The earthquake struck on the 32nd anniversary of a temblor that killed thousands in the capital.
The state of Morelos, just south of Mexico City, was also hard hit with 55 killed, Puente said. At least 12 people were killed in the neighboring state of Mexico, and three deaths were reported in the state of Guerrero on the Pacific coast.
Mexican President Enrique Peña Nieto said late on Tuesday more than 20 children and two adults had been found dead at the school, Colegio Enrique Rebsamen, in the neighborhood of Coapa. Another 30 children and 12 adults were missing, he said.
TRT World spoke to journalist Andalusia Knoll Soloff in Mexico.

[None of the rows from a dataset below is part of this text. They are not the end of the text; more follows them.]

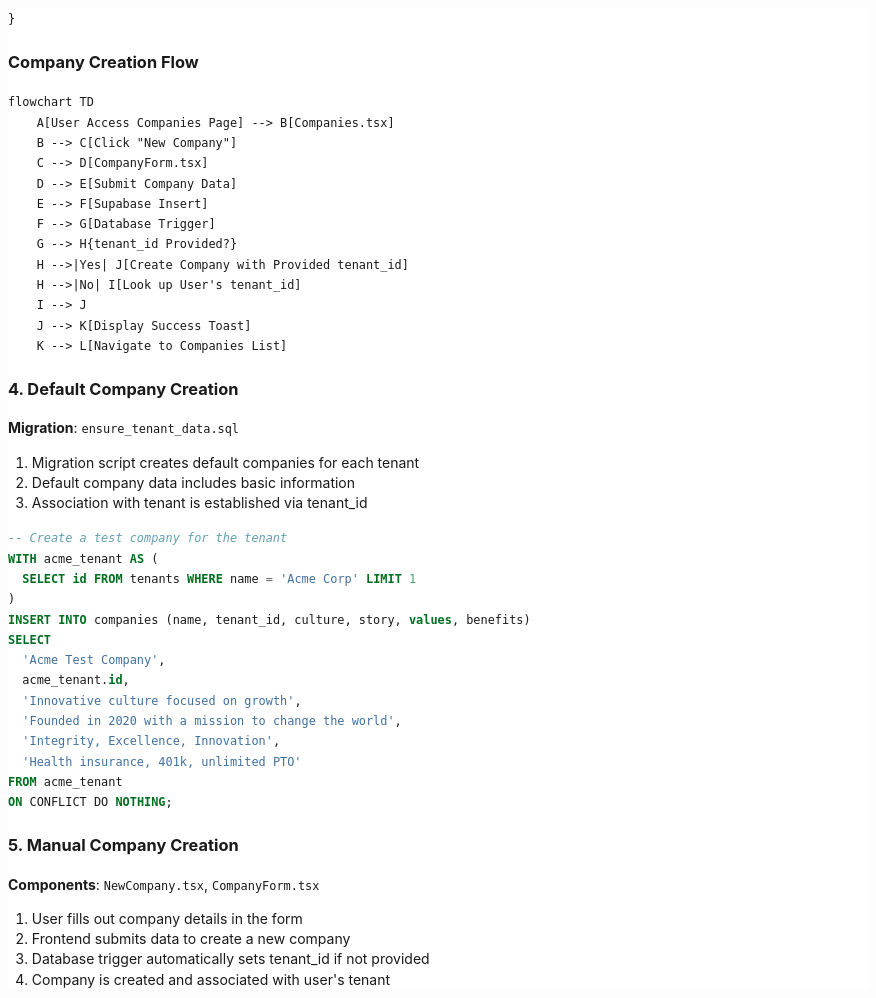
 ```typescript
}
```

### Company Creation Flow

```mermaid
flowchart TD
    A[User Access Companies Page] --> B[Companies.tsx]
    B --> C[Click "New Company"]
    C --> D[CompanyForm.tsx]
    D --> E[Submit Company Data]
    E --> F[Supabase Insert]
    F --> G[Database Trigger]
    G --> H{tenant_id Provided?}
    H -->|Yes| J[Create Company with Provided tenant_id]
    H -->|No| I[Look up User's tenant_id]
    I --> J
    J --> K[Display Success Toast]
    K --> L[Navigate to Companies List]
```

### 4. Default Company Creation

**Migration**: `ensure_tenant_data.sql`

1. Migration script creates default companies for each tenant
2. Default company data includes basic information
3. Association with tenant is established via tenant_id

```sql
-- Create a test company for the tenant
WITH acme_tenant AS (
  SELECT id FROM tenants WHERE name = 'Acme Corp' LIMIT 1
)
INSERT INTO companies (name, tenant_id, culture, story, values, benefits)
SELECT 
  'Acme Test Company', 
  acme_tenant.id,
  'Innovative culture focused on growth',
  'Founded in 2020 with a mission to change the world',
  'Integrity, Excellence, Innovation',
  'Health insurance, 401k, unlimited PTO'
FROM acme_tenant
ON CONFLICT DO NOTHING;
```

### 5. Manual Company Creation

**Components**: `NewCompany.tsx`, `CompanyForm.tsx`

1. User fills out company details in the form
2. Frontend submits data to create a new company
3. Database trigger automatically sets tenant_id if not provided
4. Company is created and associated with user's tenant

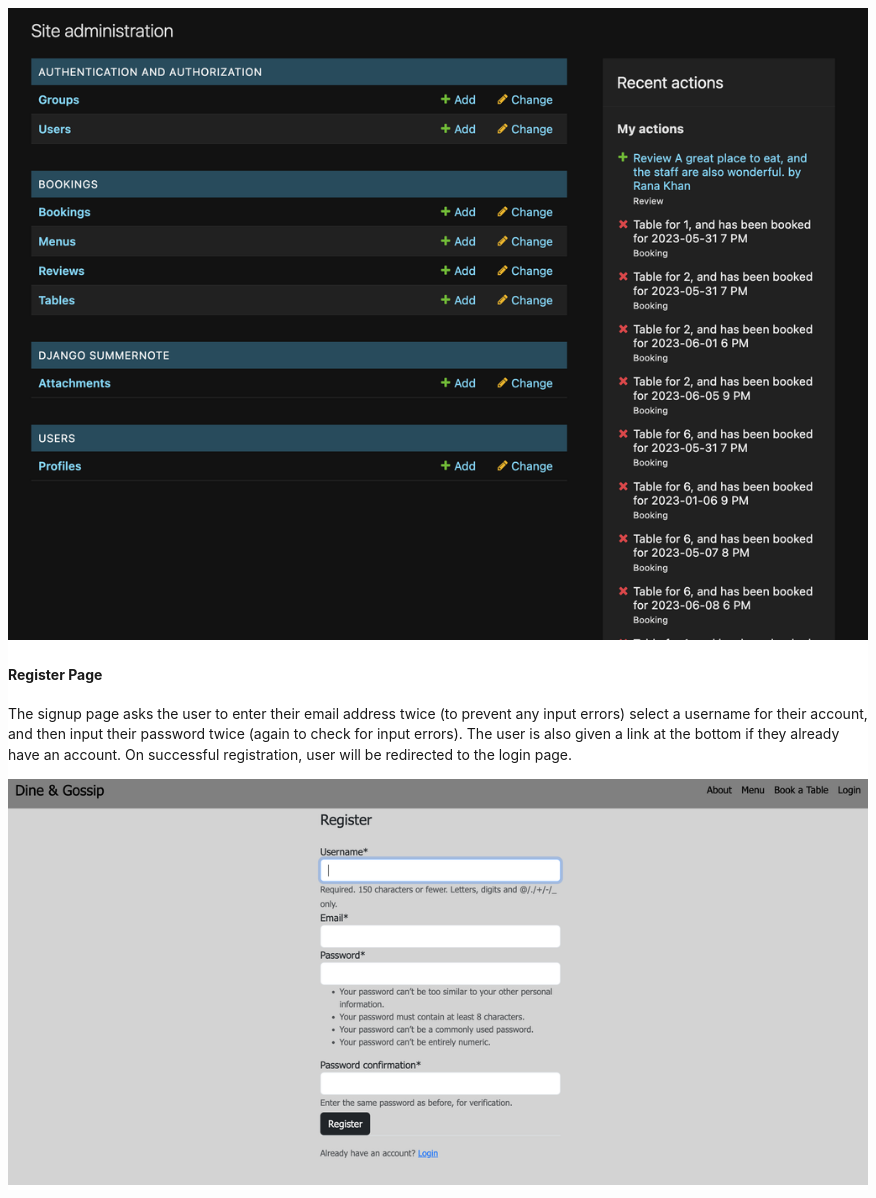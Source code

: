 ![Admin Page Screenshot](documentation/pages/admin.png)

#### **Register Page**

The signup page asks the user to enter their email address twice (to prevent any input errors) select a username for their account, and then input their password twice (again to check for input errors). The user is also given a link at the bottom if they already have an account. On successful registration, user will be redirected to the login page.

![Signup Page Screenshot](documentation/pages/register.png)

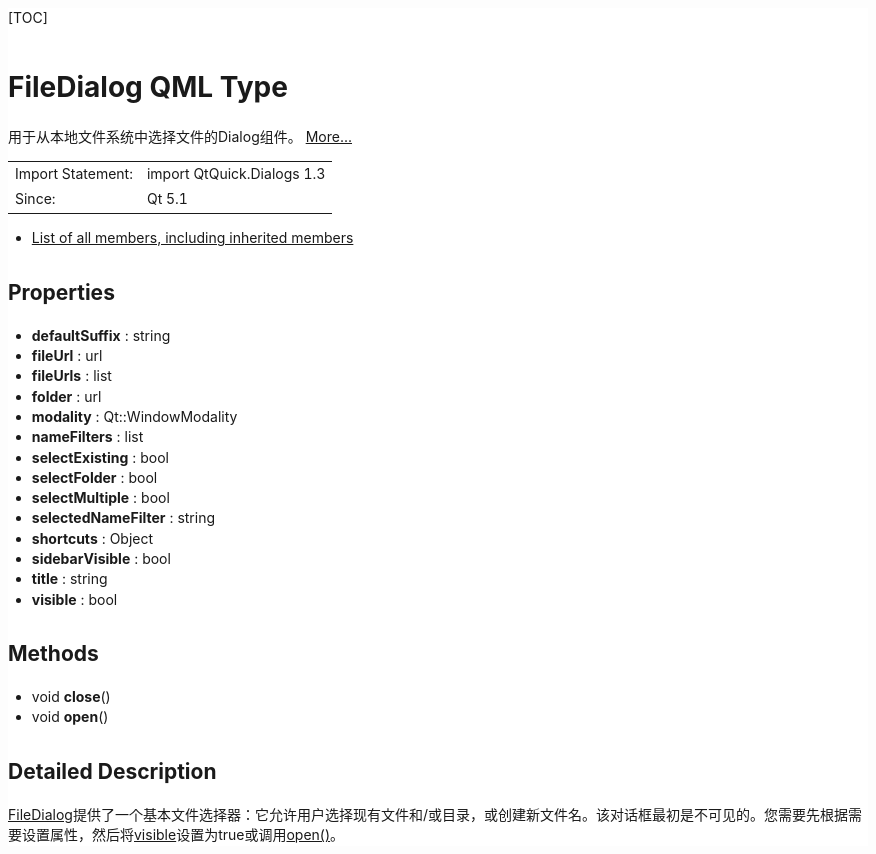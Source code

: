[TOC]



# FileDialog QML Type



用于从本地文件系统中选择文件的Dialog组件。 [More...](https://doc.qt.io/qt-5/qml-qtquick-dialogs-filedialog.html#details)

|                   |                            |
| ----------------- | -------------------------- |
| Import Statement: | import QtQuick.Dialogs 1.3 |
| Since:            | Qt 5.1                     |

- [List of all members, including inherited members](https://doc.qt.io/qt-5/qml-qtquick-dialogs-filedialog-members.html)





## Properties

- **defaultSuffix** : string
- **fileUrl** : url
- **fileUrls** : list<url>
- **folder** : url
- **modality** : Qt::WindowModality
- **nameFilters** : list<string>
- **selectExisting** : bool
- **selectFolder** : bool
- **selectMultiple** : bool
- **selectedNameFilter** : string
- **shortcuts** : Object
- **sidebarVisible** : bool
- **title** : string
- **visible** : bool





## Methods

- void **close**()
- void **open**()





## Detailed Description

[FileDialog](https://doc.qt.io/qt-5/qml-qtquick-dialogs-filedialog.html)提供了一个基本文件选择器：它允许用户选择现有文件和/或目录，或创建新文件名。该对话框最初是不可见的。您需要先根据需要设置属性，然后将[visible](https://doc.qt.io/qt-5/qml-qtquick-dialogs-filedialog.html#visible-prop)设置为true或调用[open()](https://doc.qt.io/qt-5/qml-qtquick-dialogs-filedialog.html#open-method)。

The quake sowed panic in the sprawling city of 20 million people, many of whom have memories of the quake 32 years ago that killed some 10,000 people.
TRT World spoke to journalist Alasdair Baverstock for the latest.
TV images showed a multi-story building in the capital with a middle floor collapsed as sirens blared from first responders rushing to the scene.
Other video showed the side of a government building sheering off and falling into the street as bystanders screamed.
In Cuernavaca, a city south of Mexico City, there were unconfirmed reports on local radio of people trapped beneath collapsed buildings.
Mexico's Seismological Institute said the quake measured 6.8 on its scale, but later revised it to 7.1.
The institute said the quake's epicentre was seven kilometres west of Chiautla de Tapia, in the neighbouring state of Puebla.
Tuesday's quake occurred hours after authorities had conducted an earthquake drill.
Local journalists captured images of collapsed buildings, a car crushed by rubble and debris-strewn streets.
City residents also posted photos online of damage to buildings in their neighbourhoods.
Emergency officials warned people not to smoke in the street, warning of possible ruptured gas pipes.
Much of the country was also shaken when an 8.1 magnitude quake, the strongest in more than eight decades, struck southern Mexico on Sept. 7, killing at least 98 people.
Earthquakes of magnitude 7 or above are regarded as major and are capable of causing widespread heavy damage. Another 11 aftershocks were registered after the initial quake at around lunchtime on Tuesday, the most powerful of which measured 4.9, according to the USGS.